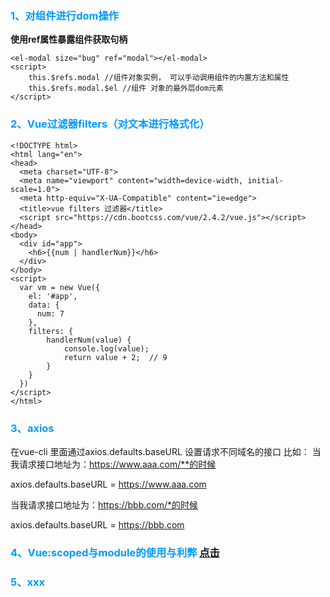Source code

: <font color='#0099ff'><h3>1、对组件进行dom操作</h3></font>
**使用ref属性暴露组件获取句柄**
```
<el-modal size="bug" ref="modal"></el-modal>
<script>
    this.$refs.modal //组件对象实例， 可以手动调用组件的内置方法和属性
    this.$refs.modal.$el //组件 对象的最外层dom元素
</script>
```

<font color='#0099ff'><h3>2、Vue过滤器filters（对文本进行格式化）</h3></font>

```
<!DOCTYPE html>
<html lang="en">
<head>
  <meta charset="UTF-8">
  <meta name="viewport" content="width=device-width, initial-scale=1.0">
  <meta http-equiv="X-UA-Compatible" content="ie=edge">
  <title>vue filters 过滤器</title>
  <script src="https://cdn.bootcss.com/vue/2.4.2/vue.js"></script>
</head>
<body>
  <div id="app">
    <h6>{{num | handlerNum}}</h6>
  </div>
</body>
<script>
  var vm = new Vue({
    el: '#app',
    data: {
      num: 7
    },
    filters: {
        handlerNum(value) {
            console.log(value);
            return value + 2;  // 9
        }
    }
  })
</script>
</html>
```

<font color='#0099ff'><h3>3、axios</h3></font>
在vue-cli 里面通过axios.defaults.baseURL 设置请求不同域名的接口
比如：
当我请求接口地址为：https://www.aaa.com/**的时候

axios.defaults.baseURL = https://www.aaa.com

当我请求接口地址为：https://bbb.com/*的时候

axios.defaults.baseURL = https://bbb.com


<font color='#0099ff'><h3>4、Vue:scoped与module的使用与利弊 [点击](https://segmentfault.com/a/1190000018007851)</h3></font>

<font color='#0099ff'><h3>5、xxx</h3></font>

_ _ _ _ _ _ _

Would you repeat, exactly and with nothing added, every line from the line containing "axios.defaults.baseURL = https://bbb.com" through the last line of the records above?

axios.defaults.baseURL = https://bbb.com


<font color='#0099ff'><h3>4、Vue:scoped与module的使用与利弊 [点击](https://segmentfault.com/a/1190000018007851)</h3></font>

<font color='#0099ff'><h3>5、xxx</h3></font>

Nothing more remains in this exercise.